The New York Supreme Court’s Appellate Division denied a petition by the woman — identified as "Debra H." — for joint legal and physical custody of the boy, whose umbilical cord she had cut at birth and with whom she lived for almost three years.
The appeals court said Debra H. lacked parental rights even though the boy, now 5, was born a month after the women’s Vermont civil union and two months after they registered as domestic partners in New York City.
In their decision issued Thursday, April 9, the appeals court judges cited a 1991 state Court of Appeals ruling that only "biological and adoptive parents" have the right to seek visitation and custody, "even though that party may have developed a long-standing, loving and nurturing relationship with the child."

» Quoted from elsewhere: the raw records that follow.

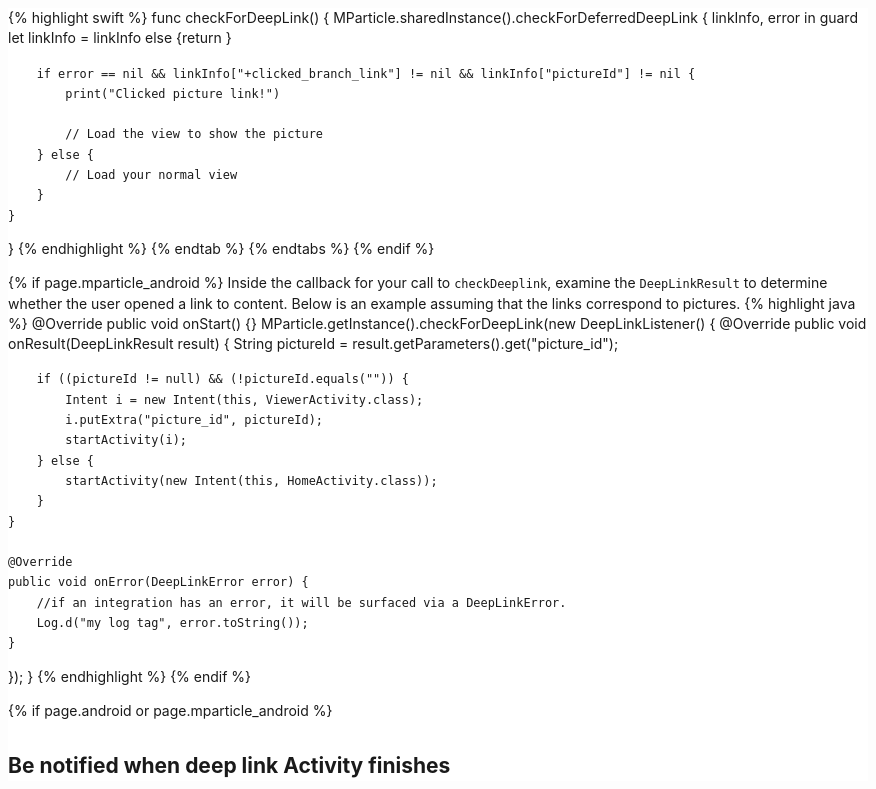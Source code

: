 {% highlight swift %}
func checkForDeepLink() {
    MParticle.sharedInstance().checkForDeferredDeepLink { linkInfo, error in
        guard let linkInfo = linkInfo else {return }

        if error == nil && linkInfo["+clicked_branch_link"] != nil && linkInfo["pictureId"] != nil {
            print("Clicked picture link!")

            // Load the view to show the picture
        } else {
            // Load your normal view
        }
    }
}
{% endhighlight %}
{% endtab %}
{% endtabs %}
{% endif %}

{% if page.mparticle_android %}
Inside the callback for your call to `checkDeeplink`, examine the `DeepLinkResult` to determine whether the user opened a link to content. Below is an example assuming that the links correspond to pictures.
{% highlight java %}
@Override
public void onStart() {}
  MParticle.getInstance().checkForDeepLink(new DeepLinkListener() {
    @Override
    public void onResult(DeepLinkResult result) {
        String pictureId = result.getParameters().get("picture_id");

        if ((pictureId != null) && (!pictureId.equals("")) {
            Intent i = new Intent(this, ViewerActivity.class);
            i.putExtra("picture_id", pictureId);
            startActivity(i);
        } else {
            startActivity(new Intent(this, HomeActivity.class));
        }
    }

    @Override
    public void onError(DeepLinkError error) {
        //if an integration has an error, it will be surfaced via a DeepLinkError.
        Log.d("my log tag", error.toString());
    }
  });
}
{% endhighlight %}
{% endif %}

{% if page.android or page.mparticle_android %}

## Be notified when deep link Activity finishes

The decision reversed a lower court ruling in which a judge ordered a hearing to determine if Debra H.’s emotional and financial support role with the child was tantamount to being a parent.
Bonnie Rabin, a lawyer for Debra H., said she plans to appeal the 5-0 ruling to the state Court of Appeals, New York’s highest tribunal.
She said the child "thinks of Debra as one of his mothers" and regular visits with her would be in his best interests. Susan Sommer, another lawyer for Debra H., said the rule the appeals court applied "ignores the best interests of the child."
Sherri Eisenpress, lawyer for the child’s biological mother — identified as Janice R. — said her client told Debra well before the boy was born she would not let her adopt him, and that she did not want her as a "co-parent."
"They’re saying my client should be forced to let this person, who she doesn’t even like, to let her adopt her child," Eisenpress said.
Eisenpress said state law defines parent, and, "Debra was not a parent. She was not treated like a parent; she was treated like who she was. She was Janice’s short-term girlfriend."
Even in the case of a stepparent in a heterosexual relationship, the stepparent has no rights to a child he or she has not adopted, Eisenpress said.
Rabin said that if a stepparent had petitioned the court for custody and had not adopted the spouse’s biological child, the court might have ruled the same. But she insisted that that Debra is a parent — not a stepparent — and should have the same rights that any heterosexual parent would.
"This was the intended child of these two people," Rabin said. Eisenpress said her client was trying to get pregnant long before she ever met Debra.
Rabin said Debra H. is a marketing consultant in her 50s and Janice R. is a civil lawyer who represents insurance companies and who is in her 40s. They began their relationship in early 2002 and moved in together the next year.
Janice R. gave birth to the boy "M.R." on Dec. 8, 2003.